Dutch politician (born 1953)

Lambertus Jacobus Jozef van Nistelrooij (born 5 March 1953) is a Dutch politician who served as a Member of the European Parliament (MEP) from 2004 till 2019. He is a member of the Christian Democratic Appeal, part of the European People's Party.

== Biography ==

=== Youth and education ===
Lambert van Nistelrooij was born on 5 March 1953 in Nuland, Netherlands. He studied Human geography at the University of Nijmegen and graduated in 1974.

=== Work and politics ===
After his graduation, Lambert van Nistelrooij was a teacher for a while. He also worked at the Province of Gelderland and the agricultural organisation of North-Brabant Christian Farmers (NCB).

At 24 years old, he was a member of the city council of Nuland. In 1982, he joined the Brabant States Group of the CDA. Between 1991 and 2003, Lambert van Nistelrooij was a member of the Deputies of the North-Brabant Province where he was responsible for public health, care for the elderly, housing, urban innovation and internationalisation.

He later became a member of the Dutch delegation to the Committee of the Regions in Brussels and Treasurer of the House of Dutch Provinces in Brussels. He was also Vice President of the Assembly of European Regions for some time.

=== European Parliament ===
Lambert van Nistelrooij got elected as a Member of the European Parliament in 2004 and reelected in 2009 and 2014. He was a member of the EP Committee on Regional Development.
He was also substitute member of the EP committee on Internal Market and member of the delegation for EU-relations with Latin-America, Brazil and Mercosur.

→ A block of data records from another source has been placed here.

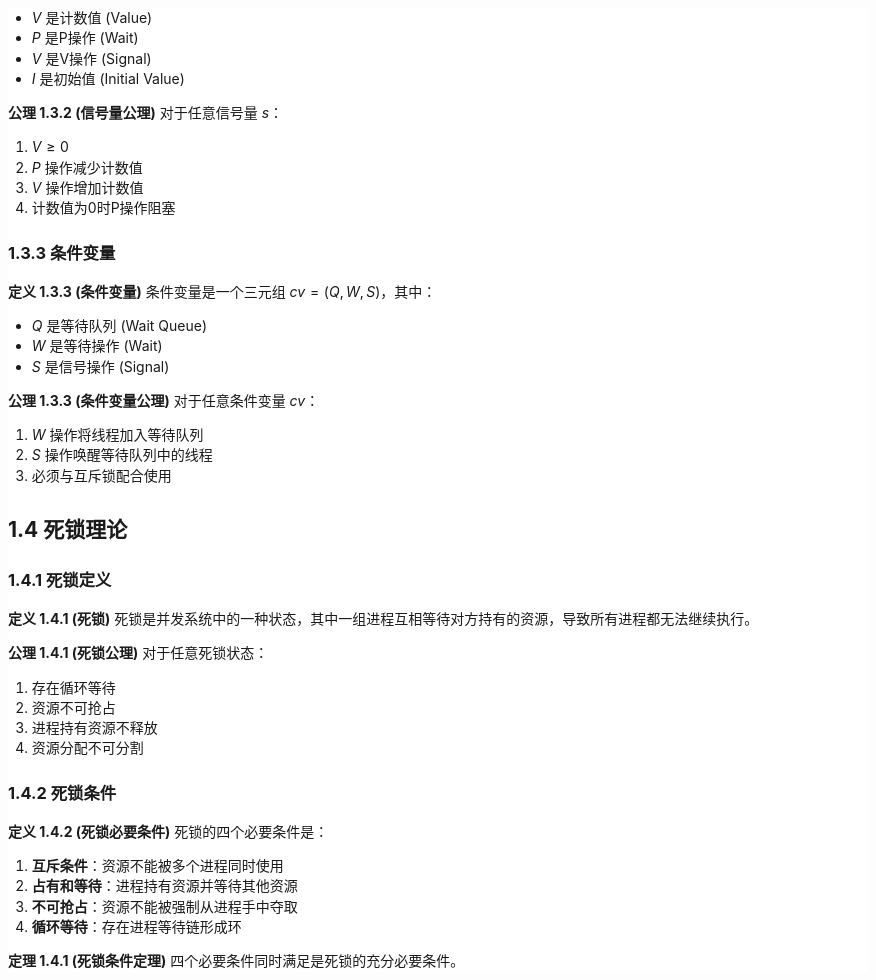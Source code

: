 - $V$ 是计数值 (Value)
- $P$ 是P操作 (Wait)
- $V$ 是V操作 (Signal)
- $I$ 是初始值 (Initial Value)

**公理 1.3.2 (信号量公理)**
对于任意信号量 $s$：
1. $V \geq 0$
2. $P$ 操作减少计数值
3. $V$ 操作增加计数值
4. 计数值为0时P操作阻塞

### 1.3.3 条件变量

**定义 1.3.3 (条件变量)**
条件变量是一个三元组 $cv = (Q, W, S)$，其中：

- $Q$ 是等待队列 (Wait Queue)
- $W$ 是等待操作 (Wait)
- $S$ 是信号操作 (Signal)

**公理 1.3.3 (条件变量公理)**
对于任意条件变量 $cv$：
1. $W$ 操作将线程加入等待队列
2. $S$ 操作唤醒等待队列中的线程
3. 必须与互斥锁配合使用

## 1.4 死锁理论

### 1.4.1 死锁定义

**定义 1.4.1 (死锁)**
死锁是并发系统中的一种状态，其中一组进程互相等待对方持有的资源，导致所有进程都无法继续执行。

**公理 1.4.1 (死锁公理)**
对于任意死锁状态：
1. 存在循环等待
2. 资源不可抢占
3. 进程持有资源不释放
4. 资源分配不可分割

### 1.4.2 死锁条件

**定义 1.4.2 (死锁必要条件)**
死锁的四个必要条件是：

1. **互斥条件**：资源不能被多个进程同时使用
2. **占有和等待**：进程持有资源并等待其他资源
3. **不可抢占**：资源不能被强制从进程手中夺取
4. **循环等待**：存在进程等待链形成环

**定理 1.4.1 (死锁条件定理)**
四个必要条件同时满足是死锁的充分必要条件。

During his second mandate he was also engaged in energy and telecommunications in his function as a substitute member of the EP Committee on Industry, Research and Energy. He was also on the delegations for relations with the countries of South Asia, Maghreb countries and the Arab Maghreb Union, and the Euro-Latin American Parliamentary Assembly.

Lambert van Nistelrooij was the European Parliament Rapporteur and Negotiator for the European Structural Funds and the European Investment Fund (2014–2020). The budget for this amounts to €222 billion.

== Personal life ==
Lambert van Nistelrooij is married. He lives in Diessen and holds the title of Knight of the Order of Orange-Nassau.

Besides his work as an MEP, he has a special interest in civil society. He is Chairman of the Advisory Board of "Smart Homes", the National Centre for Home Automation and Smart Living, and Prisma, an institution for people with intellectual disabilities.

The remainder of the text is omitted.